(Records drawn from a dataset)
╭──

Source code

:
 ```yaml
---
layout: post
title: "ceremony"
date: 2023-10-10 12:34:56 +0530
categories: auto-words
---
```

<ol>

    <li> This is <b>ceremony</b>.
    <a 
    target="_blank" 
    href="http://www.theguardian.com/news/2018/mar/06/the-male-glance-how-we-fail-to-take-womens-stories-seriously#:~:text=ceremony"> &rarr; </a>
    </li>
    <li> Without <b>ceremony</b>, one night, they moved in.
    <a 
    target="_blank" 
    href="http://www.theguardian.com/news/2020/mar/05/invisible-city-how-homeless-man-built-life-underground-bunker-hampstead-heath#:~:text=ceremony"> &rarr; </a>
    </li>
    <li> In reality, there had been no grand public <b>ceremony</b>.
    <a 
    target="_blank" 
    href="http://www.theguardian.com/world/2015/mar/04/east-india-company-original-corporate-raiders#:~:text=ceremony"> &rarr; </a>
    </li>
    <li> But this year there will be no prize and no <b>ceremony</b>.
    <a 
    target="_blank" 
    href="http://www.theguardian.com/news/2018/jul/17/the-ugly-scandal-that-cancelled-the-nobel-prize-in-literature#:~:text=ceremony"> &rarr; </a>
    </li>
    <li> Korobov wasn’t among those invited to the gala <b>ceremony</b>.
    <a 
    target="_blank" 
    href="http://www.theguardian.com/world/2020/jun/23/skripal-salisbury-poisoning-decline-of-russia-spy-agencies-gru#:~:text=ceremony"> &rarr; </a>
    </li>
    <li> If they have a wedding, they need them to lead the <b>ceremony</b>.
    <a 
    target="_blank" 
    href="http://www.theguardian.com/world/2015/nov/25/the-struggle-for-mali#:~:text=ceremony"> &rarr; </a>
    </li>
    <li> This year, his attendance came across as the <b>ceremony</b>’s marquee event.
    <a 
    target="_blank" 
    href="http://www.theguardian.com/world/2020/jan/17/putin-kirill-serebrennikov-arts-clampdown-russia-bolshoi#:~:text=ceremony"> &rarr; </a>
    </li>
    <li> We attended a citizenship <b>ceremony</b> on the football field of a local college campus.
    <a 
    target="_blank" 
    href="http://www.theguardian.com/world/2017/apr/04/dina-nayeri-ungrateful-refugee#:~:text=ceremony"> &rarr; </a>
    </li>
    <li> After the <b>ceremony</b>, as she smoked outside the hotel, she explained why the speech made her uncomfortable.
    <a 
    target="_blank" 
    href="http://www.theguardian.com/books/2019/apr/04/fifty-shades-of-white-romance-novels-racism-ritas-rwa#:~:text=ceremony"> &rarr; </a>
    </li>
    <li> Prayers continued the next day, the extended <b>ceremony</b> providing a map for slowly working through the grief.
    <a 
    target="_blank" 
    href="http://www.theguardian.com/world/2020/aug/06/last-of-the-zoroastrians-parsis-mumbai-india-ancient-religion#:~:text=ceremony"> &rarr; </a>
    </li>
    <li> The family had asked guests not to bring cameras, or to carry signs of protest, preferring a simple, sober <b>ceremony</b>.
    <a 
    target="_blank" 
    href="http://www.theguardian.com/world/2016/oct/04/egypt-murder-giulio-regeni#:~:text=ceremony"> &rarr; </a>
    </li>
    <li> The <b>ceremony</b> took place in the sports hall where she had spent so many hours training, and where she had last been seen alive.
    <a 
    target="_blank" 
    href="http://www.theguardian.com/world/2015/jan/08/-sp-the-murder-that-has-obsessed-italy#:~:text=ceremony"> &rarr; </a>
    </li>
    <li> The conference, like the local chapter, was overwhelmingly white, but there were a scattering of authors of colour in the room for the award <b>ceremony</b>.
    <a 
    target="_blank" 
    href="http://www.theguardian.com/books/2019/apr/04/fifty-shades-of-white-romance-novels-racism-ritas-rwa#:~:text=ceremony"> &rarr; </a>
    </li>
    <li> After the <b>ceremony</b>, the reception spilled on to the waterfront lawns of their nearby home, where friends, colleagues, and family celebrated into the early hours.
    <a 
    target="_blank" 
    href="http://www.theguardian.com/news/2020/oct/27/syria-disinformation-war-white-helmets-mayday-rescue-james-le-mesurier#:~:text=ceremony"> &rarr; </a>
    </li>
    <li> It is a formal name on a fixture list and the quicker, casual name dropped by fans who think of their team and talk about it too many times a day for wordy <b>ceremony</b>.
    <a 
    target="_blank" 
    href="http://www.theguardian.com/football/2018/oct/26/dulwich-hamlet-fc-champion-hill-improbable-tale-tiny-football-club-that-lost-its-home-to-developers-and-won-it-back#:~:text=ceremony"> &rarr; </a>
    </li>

╰──

EXERCISE OBJECTIVE: Lines that contain "last" are the result; find them in the entries above and copy each one.

FINISHED EXERCISE:
    href="http://www.theguardian.com/world/2020/aug/06/last-of-the-zoroastrians-parsis-mumbai-india-ancient-religion#:~:text=ceremony"> &rarr; </a>
    <li> The <b>ceremony</b> took place in the sports hall where she had spent so many hours training, and where she had last been seen alive.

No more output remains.